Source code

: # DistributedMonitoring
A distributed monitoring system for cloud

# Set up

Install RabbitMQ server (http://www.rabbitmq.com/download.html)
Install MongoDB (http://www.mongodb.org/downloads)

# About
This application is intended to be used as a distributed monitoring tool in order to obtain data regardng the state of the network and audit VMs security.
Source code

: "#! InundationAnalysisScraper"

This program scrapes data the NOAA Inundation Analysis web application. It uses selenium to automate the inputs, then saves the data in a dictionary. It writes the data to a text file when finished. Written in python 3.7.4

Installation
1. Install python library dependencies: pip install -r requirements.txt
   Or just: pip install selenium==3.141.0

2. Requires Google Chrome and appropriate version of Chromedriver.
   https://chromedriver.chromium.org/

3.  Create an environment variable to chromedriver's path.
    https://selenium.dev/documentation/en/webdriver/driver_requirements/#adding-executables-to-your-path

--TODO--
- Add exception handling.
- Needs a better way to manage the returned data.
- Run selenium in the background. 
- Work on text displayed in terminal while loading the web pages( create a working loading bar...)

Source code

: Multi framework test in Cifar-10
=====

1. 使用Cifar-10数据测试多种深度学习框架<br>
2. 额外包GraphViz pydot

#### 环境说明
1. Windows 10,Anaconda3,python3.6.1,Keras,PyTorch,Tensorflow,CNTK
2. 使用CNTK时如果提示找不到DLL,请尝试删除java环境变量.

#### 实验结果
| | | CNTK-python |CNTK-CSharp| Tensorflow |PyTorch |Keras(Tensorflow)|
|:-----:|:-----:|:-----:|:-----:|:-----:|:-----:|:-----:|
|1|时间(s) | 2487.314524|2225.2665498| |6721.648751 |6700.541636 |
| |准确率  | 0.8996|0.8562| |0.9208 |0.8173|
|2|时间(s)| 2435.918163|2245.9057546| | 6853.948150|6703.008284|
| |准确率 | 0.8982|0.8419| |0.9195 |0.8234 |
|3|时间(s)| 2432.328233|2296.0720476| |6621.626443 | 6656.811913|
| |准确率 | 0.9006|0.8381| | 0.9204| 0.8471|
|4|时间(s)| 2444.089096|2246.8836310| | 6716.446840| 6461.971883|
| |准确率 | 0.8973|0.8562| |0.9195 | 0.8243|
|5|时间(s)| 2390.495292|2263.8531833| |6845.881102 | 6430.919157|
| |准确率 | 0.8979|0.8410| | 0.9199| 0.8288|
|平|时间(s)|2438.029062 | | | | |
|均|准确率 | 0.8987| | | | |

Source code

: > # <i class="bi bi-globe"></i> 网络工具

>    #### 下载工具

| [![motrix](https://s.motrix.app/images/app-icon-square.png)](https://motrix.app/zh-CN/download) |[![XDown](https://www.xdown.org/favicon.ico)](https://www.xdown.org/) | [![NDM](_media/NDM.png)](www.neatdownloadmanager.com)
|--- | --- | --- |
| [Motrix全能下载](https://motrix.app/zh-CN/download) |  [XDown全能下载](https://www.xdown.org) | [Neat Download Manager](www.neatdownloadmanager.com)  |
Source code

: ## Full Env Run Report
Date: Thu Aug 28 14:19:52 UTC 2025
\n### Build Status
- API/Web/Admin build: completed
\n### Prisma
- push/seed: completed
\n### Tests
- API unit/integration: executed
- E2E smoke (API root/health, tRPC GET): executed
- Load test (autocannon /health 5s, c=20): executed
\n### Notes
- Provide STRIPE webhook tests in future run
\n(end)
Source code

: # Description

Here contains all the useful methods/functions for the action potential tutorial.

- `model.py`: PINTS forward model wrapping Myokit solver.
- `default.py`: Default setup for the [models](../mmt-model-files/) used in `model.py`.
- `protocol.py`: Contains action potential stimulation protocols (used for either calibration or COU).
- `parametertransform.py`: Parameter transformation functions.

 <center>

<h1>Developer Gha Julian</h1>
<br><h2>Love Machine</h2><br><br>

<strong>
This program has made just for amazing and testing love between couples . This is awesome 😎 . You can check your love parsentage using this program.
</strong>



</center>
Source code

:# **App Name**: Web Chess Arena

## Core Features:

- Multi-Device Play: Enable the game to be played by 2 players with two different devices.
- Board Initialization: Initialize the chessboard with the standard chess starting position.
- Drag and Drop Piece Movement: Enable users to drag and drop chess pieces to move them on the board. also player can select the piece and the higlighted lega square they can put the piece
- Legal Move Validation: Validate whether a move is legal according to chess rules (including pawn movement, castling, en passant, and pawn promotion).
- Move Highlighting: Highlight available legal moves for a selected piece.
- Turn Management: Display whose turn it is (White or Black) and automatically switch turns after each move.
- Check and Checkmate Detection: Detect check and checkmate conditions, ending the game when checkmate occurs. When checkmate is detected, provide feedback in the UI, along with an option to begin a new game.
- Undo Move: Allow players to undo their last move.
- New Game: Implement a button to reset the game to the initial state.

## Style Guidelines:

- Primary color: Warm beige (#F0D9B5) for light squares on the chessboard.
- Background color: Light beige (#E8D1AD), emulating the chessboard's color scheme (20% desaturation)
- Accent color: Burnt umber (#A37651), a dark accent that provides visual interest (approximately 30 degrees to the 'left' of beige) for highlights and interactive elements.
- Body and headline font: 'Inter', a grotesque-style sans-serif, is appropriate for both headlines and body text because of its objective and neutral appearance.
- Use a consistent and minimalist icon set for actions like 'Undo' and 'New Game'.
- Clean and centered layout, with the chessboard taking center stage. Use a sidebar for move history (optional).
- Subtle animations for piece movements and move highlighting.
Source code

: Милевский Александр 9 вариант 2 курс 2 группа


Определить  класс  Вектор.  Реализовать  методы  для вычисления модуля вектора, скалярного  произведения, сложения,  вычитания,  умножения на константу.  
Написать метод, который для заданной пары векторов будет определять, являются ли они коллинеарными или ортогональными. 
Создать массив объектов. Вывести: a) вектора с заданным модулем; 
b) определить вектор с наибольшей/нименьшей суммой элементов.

________________________

The entries above must be copied verbatim. Leave none out.

Source code

: # DistributedMonitoring
A distributed monitoring system for cloud

# Set up

Install RabbitMQ server (http://www.rabbitmq.com/download.html)
Install MongoDB (http://www.mongodb.org/downloads)

# About
This application is intended to be used as a distributed monitoring tool in order to obtain data regardng the state of the network and audit VMs security.
Source code

: "#! InundationAnalysisScraper"

This program scrapes data the NOAA Inundation Analysis web application. It uses selenium to automate the inputs, then saves the data in a dictionary. It writes the data to a text file when finished. Written in python 3.7.4

Installation
1. Install python library dependencies: pip install -r requirements.txt
   Or just: pip install selenium==3.141.0

2. Requires Google Chrome and appropriate version of Chromedriver.
   https://chromedriver.chromium.org/

3.  Create an environment variable to chromedriver's path.
    https://selenium.dev/documentation/en/webdriver/driver_requirements/#adding-executables-to-your-path

--TODO--
- Add exception handling.
- Needs a better way to manage the returned data.
- Run selenium in the background. 
- Work on text displayed in terminal while loading the web pages( create a working loading bar...)

Source code

: Multi framework test in Cifar-10
=====

1. 使用Cifar-10数据测试多种深度学习框架<br>
2. 额外包GraphViz pydot

#### 环境说明
1. Windows 10,Anaconda3,python3.6.1,Keras,PyTorch,Tensorflow,CNTK
2. 使用CNTK时如果提示找不到DLL,请尝试删除java环境变量.

#### 实验结果
| | | CNTK-python |CNTK-CSharp| Tensorflow |PyTorch |Keras(Tensorflow)|
|:-----:|:-----:|:-----:|:-----:|:-----:|:-----:|:-----:|
|1|时间(s) | 2487.314524|2225.2665498| |6721.648751 |6700.541636 |
| |准确率  | 0.8996|0.8562| |0.9208 |0.8173|
|2|时间(s)| 2435.918163|2245.9057546| | 6853.948150|6703.008284|
| |准确率 | 0.8982|0.8419| |0.9195 |0.8234 |
|3|时间(s)| 2432.328233|2296.0720476| |6621.626443 | 6656.811913|
| |准确率 | 0.9006|0.8381| | 0.9204| 0.8471|
|4|时间(s)| 2444.089096|2246.8836310| | 6716.446840| 6461.971883|
| |准确率 | 0.8973|0.8562| |0.9195 | 0.8243|
|5|时间(s)| 2390.495292|2263.8531833| |6845.881102 | 6430.919157|
| |准确率 | 0.8979|0.8410| | 0.9199| 0.8288|
|平|时间(s)|2438.029062 | | | | |
|均|准确率 | 0.8987| | | | |

Source code

: > # <i class="bi bi-globe"></i> 网络工具

>    #### 下载工具

| [![motrix](https://s.motrix.app/images/app-icon-square.png)](https://motrix.app/zh-CN/download) |[![XDown](https://www.xdown.org/favicon.ico)](https://www.xdown.org/) | [![NDM](_media/NDM.png)](www.neatdownloadmanager.com)
|--- | --- | --- |
| [Motrix全能下载](https://motrix.app/zh-CN/download) |  [XDown全能下载](https://www.xdown.org) | [Neat Download Manager](www.neatdownloadmanager.com)  |
Source code

: ## Full Env Run Report
Date: Thu Aug 28 14:19:52 UTC 2025
\n### Build Status
- API/Web/Admin build: completed
\n### Prisma
- push/seed: completed
\n### Tests
- API unit/integration: executed
- E2E smoke (API root/health, tRPC GET): executed
- Load test (autocannon /health 5s, c=20): executed
\n### Notes
- Provide STRIPE webhook tests in future run
\n(end)
Source code

: # Description

Here contains all the useful methods/functions for the action potential tutorial.

- `model.py`: PINTS forward model wrapping Myokit solver.
- `default.py`: Default setup for the [models](../mmt-model-files/) used in `model.py`.
- `protocol.py`: Contains action potential stimulation protocols (used for either calibration or COU).
- `parametertransform.py`: Parameter transformation functions.

 <center>

<h1>Developer Gha Julian</h1>
<br><h2>Love Machine</h2><br><br>

<strong>
This program has made just for amazing and testing love between couples . This is awesome 😎 . You can check your love parsentage using this program.
</strong>



</center>
Source code

:# **App Name**: Web Chess Arena

## Core Features:

- Multi-Device Play: Enable the game to be played by 2 players with two different devices.
- Board Initialization: Initialize the chessboard with the standard chess starting position.
- Drag and Drop Piece Movement: Enable users to drag and drop chess pieces to move them on the board. also player can select the piece and the higlighted lega square they can put the piece
- Legal Move Validation: Validate whether a move is legal according to chess rules (including pawn movement, castling, en passant, and pawn promotion).
- Move Highlighting: Highlight available legal moves for a selected piece.
- Turn Management: Display whose turn it is (White or Black) and automatically switch turns after each move.
- Check and Checkmate Detection: Detect check and checkmate conditions, ending the game when checkmate occurs. When checkmate is detected, provide feedback in the UI, along with an option to begin a new game.
- Undo Move: Allow players to undo their last move.
- New Game: Implement a button to reset the game to the initial state.

## Style Guidelines:

- Primary color: Warm beige (#F0D9B5) for light squares on the chessboard.
- Background color: Light beige (#E8D1AD), emulating the chessboard's color scheme (20% desaturation)
- Accent color: Burnt umber (#A37651), a dark accent that provides visual interest (approximately 30 degrees to the 'left' of beige) for highlights and interactive elements.
- Body and headline font: 'Inter', a grotesque-style sans-serif, is appropriate for both headlines and body text because of its objective and neutral appearance.
- Use a consistent and minimalist icon set for actions like 'Undo' and 'New Game'.
- Clean and centered layout, with the chessboard taking center stage. Use a sidebar for move history (optional).
- Subtle animations for piece movements and move highlighting.
Source code

: Милевский Александр 9 вариант 2 курс 2 группа


Определить  класс  Вектор.  Реализовать  методы  для вычисления модуля вектора, скалярного  произведения, сложения,  вычитания,  умножения на константу.  
Написать метод, который для заданной пары векторов будет определять, являются ли они коллинеарными или ортогональными. 
Создать массив объектов. Вывести: a) вектора с заданным модулем; 
b) определить вектор с наибольшей/нименьшей суммой элементов.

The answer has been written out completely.